### EXERCISE
Write the listing out again word for word. Pictures do not belong in the copy.

### TASK INPUTS
-- -- --
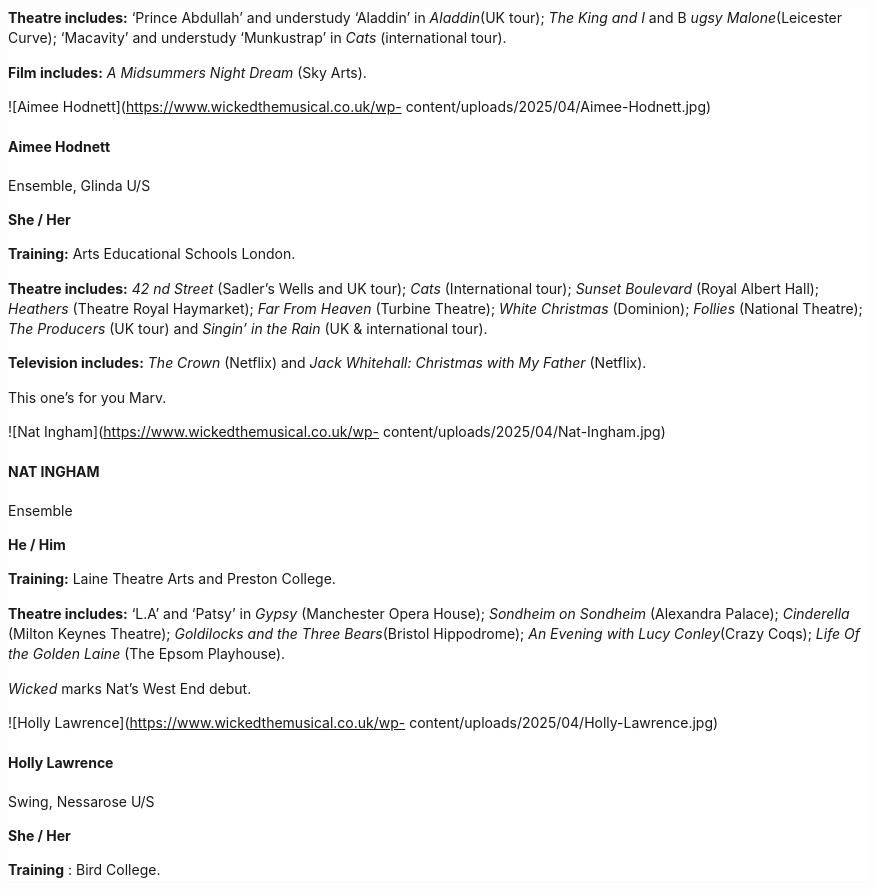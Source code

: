 **Theatre includes:** ‘Prince Abdullah’ and understudy ‘Aladdin’ in
_Aladdin_(UK tour); _The King and I_ and B _ugsy Malone_(Leicester Curve);
‘Macavity’ and understudy ‘Munkustrap’ in _Cats_ (international tour).

**Film includes:** _A Midsummers Night Dream_ (Sky Arts).

![Aimee Hodnett](https://www.wickedthemusical.co.uk/wp-
content/uploads/2025/04/Aimee-Hodnett.jpg)

#### Aimee Hodnett

Ensemble, Glinda U/S

**She / Her**

**Training:** Arts Educational Schools London.

**Theatre includes:** _42 nd Street_ (Sadler’s Wells and UK tour); _Cats_
(International tour); _Sunset Boulevard_ (Royal Albert Hall); _Heathers_
(Theatre Royal Haymarket); _Far From Heaven_ (Turbine Theatre); _White
Christmas_ (Dominion); _Follies_ (National Theatre); _The Producers_ (UK tour)
and _Singin’ in the Rain_ (UK & international tour).

**Television includes:** _The Crown_ (Netflix) and _Jack Whitehall: Christmas
with My Father_ (Netflix).

This one’s for you Marv.

![Nat Ingham](https://www.wickedthemusical.co.uk/wp-
content/uploads/2025/04/Nat-Ingham.jpg)

#### NAT INGHAM

Ensemble

**He / Him**

**Training:** Laine Theatre Arts and Preston College.  

**Theatre includes:** ‘L.A’ and ‘Patsy’ in _Gypsy_ (Manchester Opera House);
_Sondheim on Sondheim_ (Alexandra Palace); _Cinderella_ (Milton Keynes
Theatre); _Goldilocks and the Three Bears_(Bristol Hippodrome); _An Evening
with Lucy Conley_(Crazy Coqs); _Life Of the Golden Laine_ (The Epsom
Playhouse).

_Wicked_ marks Nat’s West End debut.

![Holly Lawrence](https://www.wickedthemusical.co.uk/wp-
content/uploads/2025/04/Holly-Lawrence.jpg)

#### Holly Lawrence

Swing, Nessarose U/S

**She / Her**

**Training** : Bird College.
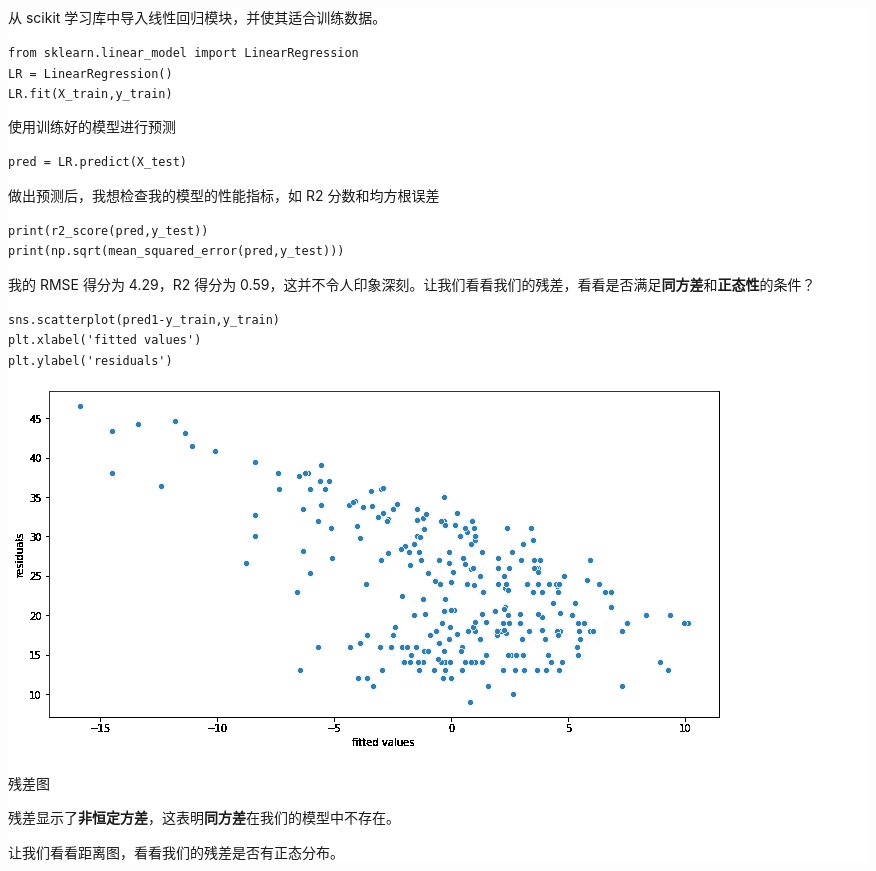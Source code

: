 从 scikit 学习库中导入线性回归模块，并使其适合训练数据。

```
from sklearn.linear_model import LinearRegression
LR = LinearRegression()
LR.fit(X_train,y_train)
```

使用训练好的模型进行预测

```
pred = LR.predict(X_test)
```

做出预测后，我想检查我的模型的性能指标，如 R2 分数和均方根误差

```
print(r2_score(pred,y_test))
print(np.sqrt(mean_squared_error(pred,y_test))) 
```

我的 RMSE 得分为 4.29，R2 得分为 0.59，这并不令人印象深刻。让我们看看我们的残差，看看是否满足**同方差**和**正态性**的条件？

```
sns.scatterplot(pred1-y_train,y_train)
plt.xlabel('fitted values')
plt.ylabel('residuals')
```

![](img/58924aab80b6afc9a8bcb32db7204969.png)

残差图

残差显示了**非恒定方差**，这表明**同方差**在我们的模型中不存在。

让我们看看距离图，看看我们的残差是否有正态分布。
-- -- --
### RESULT OF THIS TASK
Source code

: **Theatre includes:** ‘Prince Abdullah’ and understudy ‘Aladdin’ in
_Aladdin_(UK tour); _The King and I_ and B _ugsy Malone_(Leicester Curve);
‘Macavity’ and understudy ‘Munkustrap’ in _Cats_ (international tour).

**Film includes:** _A Midsummers Night Dream_ (Sky Arts).

![Aimee Hodnett](https://www.wickedthemusical.co.uk/wp-
content/uploads/2025/04/Aimee-Hodnett.jpg)

#### Aimee Hodnett

Ensemble, Glinda U/S

**She / Her**

**Training:** Arts Educational Schools London.

**Theatre includes:** _42 nd Street_ (Sadler’s Wells and UK tour); _Cats_
(International tour); _Sunset Boulevard_ (Royal Albert Hall); _Heathers_
(Theatre Royal Haymarket); _Far From Heaven_ (Turbine Theatre); _White
Christmas_ (Dominion); _Follies_ (National Theatre); _The Producers_ (UK tour)
and _Singin’ in the Rain_ (UK & international tour).

**Television includes:** _The Crown_ (Netflix) and _Jack Whitehall: Christmas
with My Father_ (Netflix).

This one’s for you Marv.

![Nat Ingham](https://www.wickedthemusical.co.uk/wp-
content/uploads/2025/04/Nat-Ingham.jpg)

#### NAT INGHAM

Ensemble

**He / Him**

**Training:** Laine Theatre Arts and Preston College.  

**Theatre includes:** ‘L.A’ and ‘Patsy’ in _Gypsy_ (Manchester Opera House);
_Sondheim on Sondheim_ (Alexandra Palace); _Cinderella_ (Milton Keynes
Theatre); _Goldilocks and the Three Bears_(Bristol Hippodrome); _An Evening
with Lucy Conley_(Crazy Coqs); _Life Of the Golden Laine_ (The Epsom
Playhouse).

_Wicked_ marks Nat’s West End debut.

![Holly Lawrence](https://www.wickedthemusical.co.uk/wp-
content/uploads/2025/04/Holly-Lawrence.jpg)

#### Holly Lawrence

Swing, Nessarose U/S

**She / Her**

**Training** : Bird College.
Source code

: 从 scikit 学习库中导入线性回归模块，并使其适合训练数据。

```
from sklearn.linear_model import LinearRegression
LR = LinearRegression()
LR.fit(X_train,y_train)
```

使用训练好的模型进行预测

```
pred = LR.predict(X_test)
```

做出预测后，我想检查我的模型的性能指标，如 R2 分数和均方根误差

```
print(r2_score(pred,y_test))
print(np.sqrt(mean_squared_error(pred,y_test))) 
```

我的 RMSE 得分为 4.29，R2 得分为 0.59，这并不令人印象深刻。让我们看看我们的残差，看看是否满足**同方差**和**正态性**的条件？

```
sns.scatterplot(pred1-y_train,y_train)
plt.xlabel('fitted values')
plt.ylabel('residuals')
```

![](img/58924aab80b6afc9a8bcb32db7204969.png)

残差图

残差显示了**非恒定方差**，这表明**同方差**在我们的模型中不存在。

让我们看看距离图，看看我们的残差是否有正态分布。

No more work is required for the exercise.